The Kurdistan Workers' Party or PKK (Kurdish: پارتی کرێکارانی کوردستان / Partiya Karkerên Kurdistanê) is a Kurdish militant political organization and armed guerrilla movement, which historically operated throughout Kurdistan, but is now primarily based in the mountainous Kurdish-majority regions of southeastern Turkey and northern Iraq. Since 1984, the PKK has utilized asymmetric warfare in the Kurdish–Turkish conflict (with ceasefires between 1999–2004 and 2013–2015). Although the PKK once sought an independent Kurdish state, in the 1990s its aims shifted toward autonomy and increased rights for Kurds within Turkey.
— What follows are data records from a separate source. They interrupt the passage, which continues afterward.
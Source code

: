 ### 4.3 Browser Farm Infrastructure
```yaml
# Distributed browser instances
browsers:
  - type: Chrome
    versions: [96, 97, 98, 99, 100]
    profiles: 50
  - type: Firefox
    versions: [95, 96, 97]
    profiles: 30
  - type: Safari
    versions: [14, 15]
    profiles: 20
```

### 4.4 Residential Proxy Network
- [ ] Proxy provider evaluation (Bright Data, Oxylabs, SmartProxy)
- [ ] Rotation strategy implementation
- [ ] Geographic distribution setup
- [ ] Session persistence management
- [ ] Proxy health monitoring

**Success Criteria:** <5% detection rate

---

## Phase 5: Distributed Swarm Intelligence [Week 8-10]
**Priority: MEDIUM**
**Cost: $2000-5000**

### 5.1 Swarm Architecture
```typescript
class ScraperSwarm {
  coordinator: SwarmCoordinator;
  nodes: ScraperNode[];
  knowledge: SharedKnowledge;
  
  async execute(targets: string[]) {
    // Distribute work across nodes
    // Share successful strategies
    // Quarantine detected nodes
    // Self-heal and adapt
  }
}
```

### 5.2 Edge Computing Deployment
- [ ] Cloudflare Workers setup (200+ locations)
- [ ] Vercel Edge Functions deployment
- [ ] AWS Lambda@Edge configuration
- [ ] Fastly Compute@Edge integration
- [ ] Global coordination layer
The PKK is designated as a terrorist organization by Turkey, the United States, the EU and some other countries; however, the labeling of the PKK as a terrorist organization is controversial, and some analysts and organizations contend that the PKK no longer engages in organized terrorist activities or systemically targets civilians. Both in 2008 and 2018 the EU Court of Justice ruled that the PKK was classified as a terror organization without due process, nevertheless the EU still classifies the PKK as a terror organization.The PKK's ideology was originally a fusion of revolutionary socialism and Marxism–Leninism with Kurdish nationalism, seeking the foundation of an independent Kurdistan. The PKK was formed as part of a growing discontent over the suppression of Turkey's Kurds, in an effort to establish linguistic, cultural, and political rights for the Kurdish minority. Following the military coup of 1980, the Kurdish language was officially prohibited in public and private life. Many who spoke, published, or sang in Kurdish were arrested and imprisoned. At this time, the use of the Kurdish language, dress, folklore, and names were banned by the Turkish state, including the words "Kurds" and "Kurdistan".The PKK has been involved in armed clashes with Turkish security forces since 1979, but the full-scale insurgency did not begin until 15 August 1984, when the PKK announced a Kurdish uprising. Since the conflict began, more than 40,000 people have died, most of whom were Kurdish civilians. In 1999, PKK leader Abdullah Öcalan was captured and imprisoned. In May 2007, serving and former members of the PKK set up the Kurdistan Communities Union (KCK), an umbrella organisation of Kurdish organisations in Turkish, Iraqi, Iranian, and Syrian Kurdistan. In 2013, the PKK declared a ceasefire and began slowly withdrawing its fighters to Iraqi Kurdistan as part of a peace process with the Turkish state. The ceasefire broke down in July 2015. In March 2016, the PKK joined the Peoples' United Revolutionary Movement, an alliance with the aim of overthrowing the Turkish government of Recep Tayyip Erdoğan. Both the PKK and the Turkish state have been accused of engaging in terror tactics and targeting civilians. The PKK has bombed city centres and recruited child soldiers, while Turkey has depopulated and burned down thousands of Kurdish villages and massacred Kurdish civilians in attempt to root out PKK militants.